Il sentimento d’amicizia con la Russia è certamente radicato nei secolari legami culturali e religiosi mentre quello (ben più recente) con la Cina è basato su aspettative di vantaggio economico. È interessante notare tuttavia come un nuovo partner di vaglia sia oggetto delle attenzioni di Belgrado: gli Stati Uniti.
In realtà, sono stati gli Stati Uniti, negli ultimi mesi del 2019, a dimostrare un rinato interesse per i Balcani occidentali, dapprima con la nomina di Matthew Palmer come Rappresentante Speciale dell’Amministrazione americana, quindi con la designazione dell’ambasciatore a Berlino Richard Grenell quale inviato speciale della Casa Bianca per il negoziato tra Kosovo e Serbia.
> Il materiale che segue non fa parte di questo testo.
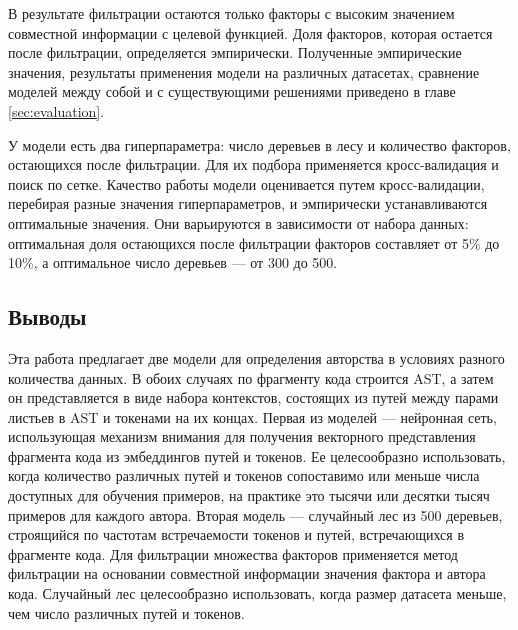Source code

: В результате фильтрации остаются только факторы с высоким значением совместной информации с целевой функцией. Доля факторов, которая остается после фильтрации, определяется эмпирически. Полученные эмпирические значения, результаты применения модели на различных датасетах, сравнение моделей между собой и с существующими решениями приведено в главе \ref{sec:evaluation}.

У модели есть два гиперпараметра: число деревьев в лесу и количество факторов, остающихся после фильтрации. Для их подбора применяется кросс-валидация и поиск по сетке. Качество работы модели оценивается путем кросс-валидации, перебирая разные значения гиперпараметров, и эмпирически устанавливаются оптимальные значения. Они варьируются в зависимости от набора данных: оптимальная доля остающихся после фильтрации факторов составляет от 5\% до 10\%, а оптимальное число деревьев — от 300 до 500.

\subsection{Выводы}
Эта работа предлагает две модели для определения авторства в условиях разного количества данных. В обоих случаях по фрагменту кода строится AST, а затем он представляется в виде набора контекстов, состоящих из путей между парами листьев в AST и токенами на их концах. Первая из моделей — нейронная сеть, использующая механизм внимания для получения векторного представления фрагмента кода из эмбеддингов путей и токенов. Ее целесообразно использовать, когда количество различных путей и токенов сопоставимо или меньше числа доступных для обучения примеров, на практике это тысячи или десятки тысяч примеров для каждого автора. Вторая модель — случайный лес из 500 деревьев, строящийся по частотам встречаемости токенов и путей, встречающихся в фрагменте кода. Для фильтрации множества факторов применяется метод фильтрации на основании совместной информации значения фактора и автора кода. Случайный лес целесообразно использовать, когда размер датасета меньше, чем число различных путей и токенов.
Aleksandar Vučić, che non ha mai fatto molto per rimarginare le ferite lasciate aperte nel popolo serbo dai bombardamenti della NATO del 1999 né per contrastare l’antiamericanismo diffuso nel suo paese, ha invece dimostrato apprezzamento per l’improvviso auto-coinvolgimento degli USA negli affari balcanici. Evidentemente la Realpolitik esiste anche nei Balcani.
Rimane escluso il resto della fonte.